Eve: [00:18:08] So it’s not easy. Like, in order to keep a property affordable, you have to give up the potential for equity, which means that many investors who don’t understand what the triple bottom line really means are not going to be waiting to invest in a project like this. They have to really want to be giving something back to accept what’s probably going to be a much lower return. And I imagine it’s just as difficult to find lenders who don’t understand these models because lenders tend to be sort of used to seeing the same thing over and over again. This is a very different model. So you know, who are you lenders and partners in projects like this besides the equity partners?

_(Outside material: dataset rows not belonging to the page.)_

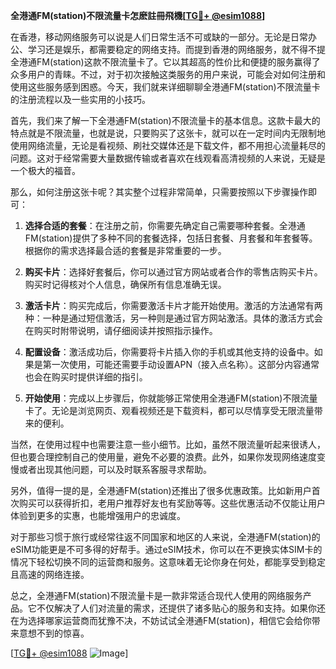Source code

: **全港通FM(station)不限流量卡怎麽註冊飛機[[TG💪+ @esim1088](https://t.me/s/esim1088)]**

在香港，移动网络服务可以说是人们日常生活不可或缺的一部分。无论是日常办公、学习还是娱乐，都需要稳定的网络支持。而提到香港的网络服务，就不得不提全港通FM(station)这款不限流量卡了。它以其超高的性价比和便捷的服务赢得了众多用户的青睐。不过，对于初次接触这类服务的用户来说，可能会对如何注册和使用这些服务感到困惑。今天，我们就来详细聊聊全港通FM(station)不限流量卡的注册流程以及一些实用的小技巧。

首先，我们来了解一下全港通FM(station)不限流量卡的基本信息。这款卡最大的特点就是不限流量，也就是说，只要购买了这张卡，就可以在一定时间内无限制地使用网络流量，无论是看视频、刷社交媒体还是下载文件，都不用担心流量耗尽的问题。这对于经常需要大量数据传输或者喜欢在线观看高清视频的人来说，无疑是一个极大的福音。

那么，如何注册这张卡呢？其实整个过程非常简单，只需要按照以下步骤操作即可：

1. **选择合适的套餐**：在注册之前，你需要先确定自己需要哪种套餐。全港通FM(station)提供了多种不同的套餐选择，包括日套餐、月套餐和年套餐等。根据你的需求选择最合适的套餐是非常重要的一步。

2. **购买卡片**：选择好套餐后，你可以通过官方网站或者合作的零售店购买卡片。购买时记得核对个人信息，确保所有信息准确无误。

3. **激活卡片**：购买完成后，你需要激活卡片才能开始使用。激活的方法通常有两种：一种是通过短信激活，另一种则是通过官方网站激活。具体的激活方式会在购买时附带说明，请仔细阅读并按照指示操作。

4. **配置设备**：激活成功后，你需要将卡片插入你的手机或其他支持的设备中。如果是第一次使用，可能还需要手动设置APN（接入点名称）。这部分内容通常也会在购买时提供详细的指引。

5. **开始使用**：完成以上步骤后，你就能够正常使用全港通FM(station)不限流量卡了。无论是浏览网页、观看视频还是下载资料，都可以尽情享受无限流量带来的便利。

当然，在使用过程中也需要注意一些小细节。比如，虽然不限流量听起来很诱人，但也要合理控制自己的使用量，避免不必要的浪费。此外，如果你发现网络速度变慢或者出现其他问题，可以及时联系客服寻求帮助。

另外，值得一提的是，全港通FM(station)还推出了很多优惠政策。比如新用户首次购买可以获得折扣，老用户推荐好友也有奖励等等。这些优惠活动不仅能让用户体验到更多的实惠，也能增强用户的忠诚度。

对于那些习惯于旅行或经常往返不同国家和地区的人来说，全港通FM(station)的eSIM功能更是不可多得的好帮手。通过eSIM技术，你可以在不更换实体SIM卡的情况下轻松切换不同的运营商和服务。这意味着无论你身在何处，都能享受到稳定且高速的网络连接。

总之，全港通FM(station)不限流量卡是一款非常适合现代人使用的网络服务产品。它不仅解决了人们对流量的需求，还提供了诸多贴心的服务和支持。如果你还在为选择哪家运营商而犹豫不决，不妨试试全港通FM(station)，相信它会给你带来意想不到的惊喜。

[[TG💪+ @esim1088](https://t.me/s/esim1088) ![Image](https://i.postimg.cc/4NQfJmqS/Snipaste-2025-05-13-00-14-12.png)]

Saki: [00:18:54] Yes. Yes, I think you raise a number of really important things. It is not easy creating this type of housing, and the complexity is also a barrier for many lenders. So we don’t have partners like banks. Like Wells Fargo or Bank of America or more mainstream lenders, right? Because mainstream lenders are concerned about, you know, for example, their ability to foreclose on the property with this kind of model where the tenants own a piece of it and the Land Trust owns another part, right? So, we work with credit unions, we work with CDFI’s. We work with lenders like Self-help Credit Union for this project, this latest project, with LISC or LIIF. These are a couple of CDFIs. We work also with impact investors, right? So, you mentioned the type of investors that are going to be interested in our types of projects are really those who understand the impact of what they do. So, they aren’t looking for a really high rate of return. They’re looking for a modest rate of return and really about the kind of impact that they’re creating through the project. So that’s really the target of our focus here is, are folks like that. And we thought, you know what? We might actually have a network of people who are willing, and there’s an appetite for that kind of project, and the reason for that is because of this $1.4 million equity raising.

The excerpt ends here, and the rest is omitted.